## [WHAT THE TASK ASKS]
From the entries below, extract every line that includes the word "flat".

______________________________

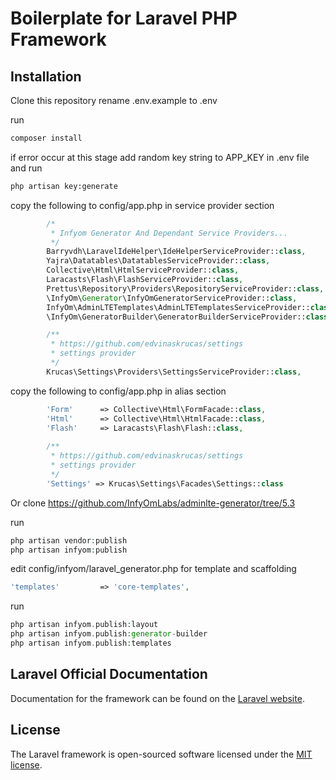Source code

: # Boilerplate for Laravel PHP Framework

## Installation

Clone this repository
rename .env.example to .env

run
```bash
composer install
```
if error occur at this stage add random key string to APP_KEY in .env file and run

```bash
php artisan key:generate
``` 

copy the following to config/app.php in service provider section
```php
		/*
         * Infyom Generator And Dependant Service Providers...
         */
        Barryvdh\LaravelIdeHelper\IdeHelperServiceProvider::class,
        Yajra\Datatables\DatatablesServiceProvider::class,
        Collective\Html\HtmlServiceProvider::class,
        Laracasts\Flash\FlashServiceProvider::class,
        Prettus\Repository\Providers\RepositoryServiceProvider::class,
        \InfyOm\Generator\InfyOmGeneratorServiceProvider::class,
        InfyOm\AdminLTETemplates\AdminLTETemplatesServiceProvider::class,
		\InfyOm\GeneratorBuilder\GeneratorBuilderServiceProvider::class,

        /**
         * https://github.com/edvinaskrucas/settings
         * settings provider
         */
        Krucas\Settings\Providers\SettingsServiceProvider::class,
```

copy the following to config/app.php in alias section

```php
		'Form'      => Collective\Html\FormFacade::class,
        'Html'      => Collective\Html\HtmlFacade::class,
        'Flash'     => Laracasts\Flash\Flash::class,
        
        /**
         * https://github.com/edvinaskrucas/settings
         * settings provider
         */
        'Settings' => Krucas\Settings\Facades\Settings::class
```
Or clone https://github.com/InfyOmLabs/adminlte-generator/tree/5.3


run 

```php
php artisan vendor:publish
php artisan infyom:publish
```
edit config/infyom/laravel_generator.php for template and scaffolding

```php
'templates'         => 'core-templates',
```

run 
```php
php artisan infyom.publish:layout
php artisan infyom.publish:generator-builder
php artisan infyom.publish:templates
```

## Laravel Official Documentation

Documentation for the framework can be found on the [Laravel website](http://laravel.com/docs).


## License

The Laravel framework is open-sourced software licensed under the [MIT license](http://opensource.org/licenses/MIT).
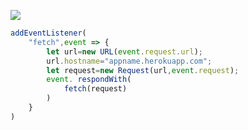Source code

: ﻿[![](https://www.herokucdn.com/deploy/button.png)](https://heroku.com/deploy?template=https://github.com/klopii/jyuo.git)

```js
addEventListener(
    "fetch",event => {
        let url=new URL(event.request.url);
        url.hostname="appname.herokuapp.com";
        let request=new Request(url,event.request);
        event. respondWith(
            fetch(request)
        )
    }
)
```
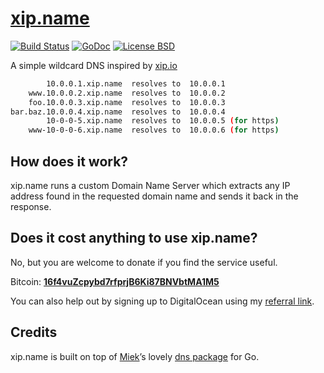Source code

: [xip.name](http://xip.name/)
========

[![Build Status](https://travis-ci.org/peterhellberg/xip.name.svg?branch=master)](https://travis-ci.org/peterhellberg/xip.name)
[![GoDoc](https://img.shields.io/badge/godoc-reference-blue.svg?style=flat)](https://godoc.org/github.com/peterhellberg/xip.name)
[![License BSD](https://img.shields.io/badge/license-BSD-lightgrey.svg?style=flat)](https://github.com/peterhellberg/xip.name/blob/master/LICENSE)

A simple wildcard DNS inspired by [xip.io](http://xip.io/)

```bash
        10.0.0.1.xip.name  resolves to  10.0.0.1
    www.10.0.0.2.xip.name  resolves to  10.0.0.2
    foo.10.0.0.3.xip.name  resolves to  10.0.0.3
bar.baz.10.0.0.4.xip.name  resolves to  10.0.0.4
        10-0-0-5.xip.name  resolves to  10.0.0.5 (for https)
    www-10-0-0-6.xip.name  resolves to  10.0.0.6 (for https)
```

## How does it work?

xip.name runs a custom Domain Name Server which extracts any IP address found
in the requested domain name and sends it back in the response.

## Does it cost anything to use xip.name?

No, but you are welcome to donate if you find the service useful.

Bitcoin: **[16f4vuZcpybd7rfprjB6Ki87BNVbtMA1M5](https://blockchain.info/address/16f4vuZcpybd7rfprjB6Ki87BNVbtMA1M5)**

You can also help out by signing up to DigitalOcean using my [referral link](https://www.digitalocean.com/?refcode=cd245791f86e).

## Credits

xip.name is built on top of [Miek](http://miek.nl)’s lovely [dns package](https://github.com/miekg/dns) for Go.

______________________________

## [RESULT]
[![GoDoc](https://img.shields.io/badge/godoc-reference-blue.svg?style=flat)](https://godoc.org/github.com/peterhellberg/xip.name)
[![License BSD](https://img.shields.io/badge/license-BSD-lightgrey.svg?style=flat)](https://github.com/peterhellberg/xip.name/blob/master/LICENSE)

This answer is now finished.